2010-05-11 15:59:15

400 anni fa la morte di padre Matteo Ricci, maestro del dialogo tra Occidente ed Oriente


Uomo di fede e di scienza, colto e carismatico, giovane gesuita missionario in Cina sotto le dinastie Ming e Qing, uomo del dialogo tra culture e religioni, seppe gettare un solido ponte tra Oriente ed Occidente. Parliamo di padre Matteo Ricci, di cui ricorrono oggi i 400 anni dalla morte, l’11 maggio del 1610. Roberta Gisotti ha intervistato il prof. Filippo Mignini, direttore dell’“Istituto Matteo Ricci per le relazioni con l’Oriente” di Macerata, città nativa del gesuita, dove quest’anno si svolgono diverse iniziative volte a valorizzare l’opera di questo sapiente e moderno sacerdote del passato:RealAudioMP3

D. - Prof. Mignini, questo anniversario cade in un momento storico particolare di apertura politica ed economica e rinnovate relazioni culturali con l’Oriente, in particolare proprio con la Cina. Quali suggestioni per il presente ci arrivano dalla vita di padre Matteo Ricci?

R. – Anzitutto comprendere che la riuscita della missione cinese di Ricci e dei suoi compagni – quattro secoli fa – fu resa possibile dall’incontro straordinario della loro cultura cristiana e gesuitica che poneva la carità – intesa come responsabilità nei confronti di se stessi e del prossimo e direi anche del mondo nel quale si vive – in ordine ad un principio universale, con la medesima idea che nutrivano gli interlocutori confuciani di Matteo Ricci: ossia che l’uomo perfetto è colui che agisce obbedendo al cielo e seguendo le leggi della natura. Su questo punto si incontrarono intellettuali occidentali e cinesi e poterono realizzare quell’avvenimento straordinario e praticamente unico nella storia del mondo, che consiste nell’incontro di due civiltà, che non si conoscevano fino a quel momento e che si riconoscevano come parti di un intero, laddove per intero si intende la stessa umanità. Questo mi pare che sia il primo insegnamento al quale dovremmo guardare con attenzione e ritornare.

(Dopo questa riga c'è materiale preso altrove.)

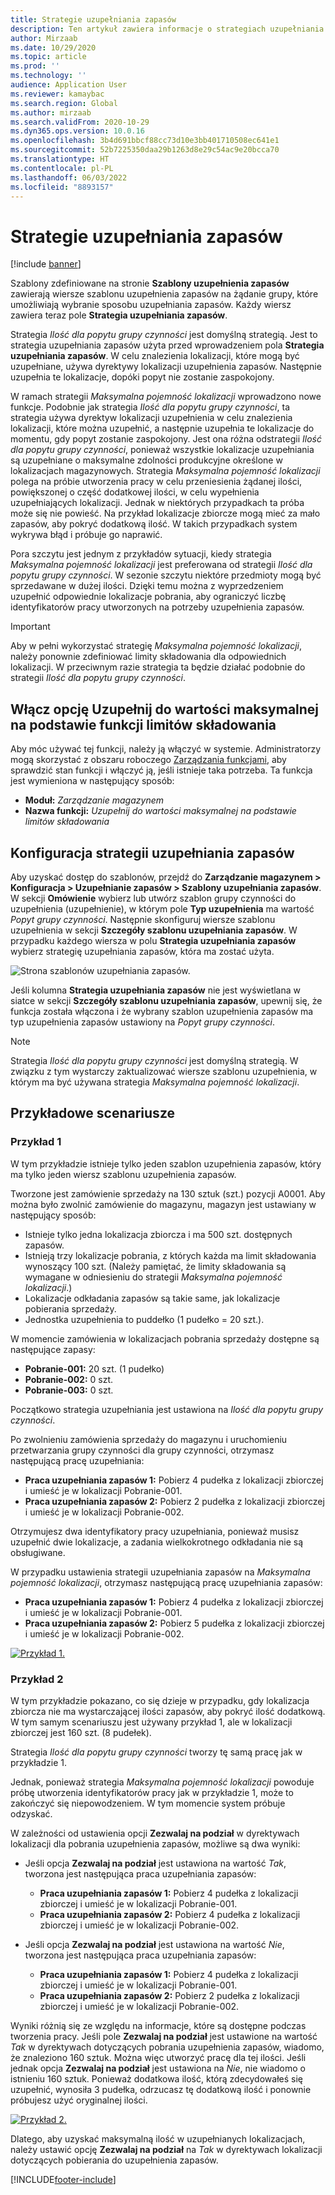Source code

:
 ```yaml
---
title: Strategie uzupełniania zapasów
description: Ten artykuł zawiera informacje o strategiach uzupełniania zapasów i objaśnieniach, w jaki sposób można skorzystać z pola Strategia uzupełnienia zapasów w wierszach szablonu uzupełnienia grupy popytu w celu wybrania sposobu uzupełniania zapasów.
author: Mirzaab
ms.date: 10/29/2020
ms.topic: article
ms.prod: ''
ms.technology: ''
audience: Application User
ms.reviewer: kamaybac
ms.search.region: Global
ms.author: mirzaab
ms.search.validFrom: 2020-10-29
ms.dyn365.ops.version: 10.0.16
ms.openlocfilehash: 3b4d691bbcf88cc73d10e3bb401710508ec641e1
ms.sourcegitcommit: 52b7225350daa29b1263d8e29c54ac9e20bcca70
ms.translationtype: HT
ms.contentlocale: pl-PL
ms.lasthandoff: 06/03/2022
ms.locfileid: "8893157"
---
```

# <a name="replenishment-strategies"></a>Strategie uzupełniania zapasów

[!include [banner](../includes/banner.md)]

Szablony zdefiniowane na stronie **Szablony uzupełnienia zapasów** zawierają wiersze szablonu uzupełnienia zapasów na żądanie grupy, które umożliwiają wybranie sposobu uzupełniania zapasów. Każdy wiersz zawiera teraz pole **Strategia uzupełniania zapasów**.

Strategia *Ilość dla popytu grupy czynności* jest domyślną strategią. Jest to strategia uzupełniania zapasów użyta przed wprowadzeniem pola **Strategia uzupełniania zapasów**. W celu znalezienia lokalizacji, które mogą być uzupełniane, używa dyrektywy lokalizacji uzupełnienia zapasów. Następnie uzupełnia te lokalizacje, dopóki popyt nie zostanie zaspokojony.

W ramach strategii *Maksymalna pojemność lokalizacji* wprowadzono nowe funkcje. Podobnie jak strategia *Ilość dla popytu grupy czynności*, ta strategia używa dyrektyw lokalizacji uzupełnienia w celu znalezienia lokalizacji, które można uzupełnić, a następnie uzupełnia te lokalizacje do momentu, gdy popyt zostanie zaspokojony. Jest ona różna odstrategii *Ilość dla popytu grupy czynności*, ponieważ wszystkie lokalizacje uzupełniania są uzupełniane o maksymalne zdolności produkcyjne określone w lokalizacjach magazynowych. Strategia *Maksymalna pojemność lokalizacji* polega na próbie utworzenia pracy w celu przeniesienia żądanej ilości, powiększonej o część dodatkowej ilości, w celu wypełnienia uzupełniających lokalizacji. Jednak w niektórych przypadkach ta próba może się nie powieść. Na przykład lokalizacje zbiorcze mogą mieć za mało zapasów, aby pokryć dodatkową ilość. W takich przypadkach system wykrywa błąd i próbuje go naprawić.

Pora szczytu jest jednym z przykładów sytuacji, kiedy strategia *Maksymalna pojemność lokalizacji* jest preferowana od strategii *Ilość dla popytu grupy czynności*. W sezonie szczytu niektóre przedmioty mogą być sprzedawane w dużej ilości. Dzięki temu można z wyprzedzeniem uzupełnić odpowiednie lokalizacje pobrania, aby ograniczyć liczbę identyfikatorów pracy utworzonych na potrzeby uzupełnienia zapasów.

> [!IMPORTANT]
> Aby w pełni wykorzystać strategię *Maksymalna pojemność lokalizacji*, należy ponownie zdefiniować limity składowania dla odpowiednich lokalizacji. W przeciwnym razie strategia ta będzie działać podobnie do strategii *Ilość dla popytu grupy czynności*.

## <a name="turn-on-the-replenish-to-max-based-on-stocking-limits-feature"></a>Włącz opcję Uzupełnij do wartości maksymalnej na podstawie funkcji limitów składowania

Aby móc używać tej funkcji, należy ją włączyć w systemie. Administratorzy mogą skorzystać z obszaru roboczego [Zarządzania funkcjami](../../fin-ops-core/fin-ops/get-started/feature-management/feature-management-overview.md), aby sprawdzić stan funkcji i włączyć ją, jeśli istnieje taka potrzeba. Ta funkcja jest wymieniona w następujący sposób:

- **Moduł:** *Zarządzanie magazynem*
- **Nazwa funkcji:** *Uzupełnij do wartości maksymalnej na podstawie limitów składowania*

## <a name="set-up-replenishment-strategies"></a>Konfiguracja strategii uzupełniania zapasów

Aby uzyskać dostęp do szablonów, przejdź do **Zarządzanie magazynem \> Konfiguracja \> Uzupełnianie zapasów \> Szablony uzupełniania zapasów**. W sekcji **Omówienie** wybierz lub utwórz szablon grupy czynności do uzupełnienia (uzupełnienie), w którym pole **Typ uzupełnienia** ma wartość *Popyt grupy czynności*. Następnie skonfiguruj wiersze szablonu uzupełnienia w sekcji **Szczegóły szablonu uzupełniania zapasów**. W przypadku każdego wiersza w polu **Strategia uzupełniania zapasów** wybierz strategię uzupełniania zapasów, która ma zostać użyta.

![Strona szablonów uzupełniania zapasów.](media/ReplenTempWaveDmdMaxLocCap.png "Strony szablonów uzupełniania zapasów")

Jeśli kolumna **Strategia uzupełniania zapasów** nie jest wyświetlana w siatce w sekcji **Szczegóły szablonu uzupełniania zapasów**, upewnij się, że funkcja została włączona i że wybrany szablon uzupełnienia zapasów ma typ uzupełnienia zapasów ustawiony na *Popyt grupy czynności*.

> [!NOTE]
> Strategia *Ilość dla popytu grupy czynności* jest domyślną strategią. W związku z tym wystarczy zaktualizować wiersze szablonu uzupełnienia, w którym ma być używana strategia *Maksymalna pojemność lokalizacji*.

## <a name="example-scenarios"></a>Przykładowe scenariusze

### <a name="example-1"></a>Przykład 1

W tym przykładzie istnieje tylko jeden szablon uzupełnienia zapasów, który ma tylko jeden wiersz szablonu uzupełnienia zapasów.

Tworzone jest zamówienie sprzedaży na 130 sztuk (szt.) pozycji A0001. Aby można było zwolnić zamówienie do magazynu, magazyn jest ustawiany w następujący sposób:

- Istnieje tylko jedna lokalizacja zbiorcza i ma 500 szt. dostępnych zapasów.
- Istnieją trzy lokalizacje pobrania, z których każda ma limit składowania wynoszący 100 szt. (Należy pamiętać, że limity składowania są wymagane w odniesieniu do strategii *Maksymalna pojemność lokalizacji*.)
- Lokalizacje odkładania zapasów są takie same, jak lokalizacje pobierania sprzedaży.
- Jednostka uzupełnienia to puddełko (1 pudełko = 20 szt.).

W momencie zamówienia w lokalizacjach pobrania sprzedaży dostępne są następujące zapasy:

- **Pobranie-001:** 20 szt. (1 pudełko)
- **Pobranie-002:** 0 szt.
- **Pobranie-003:** 0 szt.

Początkowo strategia uzupełniania jest ustawiona na *Ilość dla popytu grupy czynności*.

Po zwolnieniu zamówienia sprzedaży do magazynu i uruchomieniu przetwarzania grupy czynności dla grupy czynności, otrzymasz następującą pracę uzupełniania:

- **Praca uzupełniania zapasów 1:** Pobierz 4 pudełka z lokalizacji zbiorczej i umieść je w lokalizacji Pobranie-001.
- **Praca uzupełniania zapasów 2:** Pobierz 2 pudełka z lokalizacji zbiorczej i umieść je w lokalizacji Pobranie-002.

Otrzymujesz dwa identyfikatory pracy uzupełniania, ponieważ musisz uzupełnić dwie lokalizacje, a zadania wielkokrotnego odkładania nie są obsługiwane.

W przypadku ustawienia strategii uzupełniania zapasów na *Maksymalna pojemność lokalizacji*, otrzymasz następującą pracę uzupełniania zapasów:

- **Praca uzupełniania zapasów 1:** Pobierz 4 pudełka z lokalizacji zbiorczej i umieść je w lokalizacji Pobranie-001.
- **Praca uzupełniania zapasów 2:** Pobierz 5 pudełka z lokalizacji zbiorczej i umieść je w lokalizacji Pobranie-002.

[![Przykład 1.](media/ReplenTemp_example_1.png "Przykład 1")](media/ReplenTemp_example_1_large.png)

### <a name="example-2"></a>Przykład 2

W tym przykładzie pokazano, co się dzieje w przypadku, gdy lokalizacja zbiorcza nie ma wystarczającej ilości zapasów, aby pokryć ilość dodatkową. W tym samym scenariuszu jest używany przykład 1, ale w lokalizacji zbiorczej jest 160 szt. (8 pudełek).

Strategia *Ilość dla popytu grupy czynności* tworzy tę samą pracę jak w przykładzie 1.

Jednak, ponieważ strategia *Maksymalna pojemność lokalizacji* powoduje próbę utworzenia identyfikatorów pracy jak w przykładzie 1, może to zakończyć się niepowodzeniem. W tym momencie system próbuje odzyskać.

W zależności od ustawienia opcji **Zezwalaj na podział** w dyrektywach lokalizacji dla pobrania uzupełnienia zapasów, możliwe są dwa wyniki:

- Jeśli opcja **Zezwalaj na podział** jest ustawiona na wartość *Tak*, tworzona jest następująca praca uzupełniania zapasów:

    - **Praca uzupełniania zapasów 1:** Pobierz 4 pudełka z lokalizacji zbiorczej i umieść je w lokalizacji Pobranie-001.
    - **Praca uzupełniania zapasów 2:** Pobierz 4 pudełka z lokalizacji zbiorczej i umieść je w lokalizacji Pobranie-002.

- Jeśli opcja **Zezwalaj na podział** jest ustawiona na wartość *Nie*, tworzona jest następująca praca uzupełniania zapasów:

    - **Praca uzupełniania zapasów 1:** Pobierz 4 pudełka z lokalizacji zbiorczej i umieść je w lokalizacji Pobranie-001.
    - **Praca uzupełniania zapasów 2:** Pobierz 2 pudełka z lokalizacji zbiorczej i umieść je w lokalizacji Pobranie-002.

Wyniki różnią się ze względu na informacje, które są dostępne podczas tworzenia pracy. Jeśli pole **Zezwalaj na podział** jest ustawione na wartość *Tak* w dyrektywach dotyczących pobrania uzupełnienia zapasów, wiadomo, że znaleziono 160 sztuk. Można więc utworzyć pracę dla tej ilości. Jeśli jednak opcja **Zezwalaj na podział** jest ustawiona na *Nie*, nie wiadomo o istnieniu 160 sztuk. Ponieważ dodatkowa ilość, którą zdecydowałeś się uzupełnić, wynosiła 3 pudełka, odrzucasz tę dodatkową ilość i ponownie próbujesz użyć oryginalnej ilości.

[![Przykład 2.](media/ReplenTemp_example_2.png "Przykład 2")](media/ReplenTemp_example_2_large.png)

Dlatego, aby uzyskać maksymalną ilość w uzupełnianych lokalizacjach, należy ustawić opcję **Zezwalaj na podział** na *Tak* w dyrektywach lokalizacji dotyczących pobierania do uzupełnienia zapasów.


[!INCLUDE[footer-include](../../includes/footer-banner.md)]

D. - Padre Matteo Ricci, pioniere della cristianità in Cina, seppe esprimere il Vangelo nei termini e nelle categorie della cultura cinese: di certo non avrebbe accettato di parlare oggi di scontro di civiltà, ma piuttosto di dialogo rispettoso…

R. – Sì, il secondo insegnamento è che l’esperienza di Ricci in Cina si può probabilmente connotare con l’idea del confronto sincero e leale, ma un confronto sulle eccellenze delle due civiltà. A me pare che oggi il rapporto con la Cina non sia sostanzialmente cambiato. Se noi vogliamo essere interlocutori all’altezza della sfida, dobbiamo attrezzarci in modo tale da poter competere, nel senso proprio del confronto dell’eccellenza e cioè del dare all’altro quello che si ha in più per riattivare, in un momento storico nuovo, una speranza nuova per il futuro.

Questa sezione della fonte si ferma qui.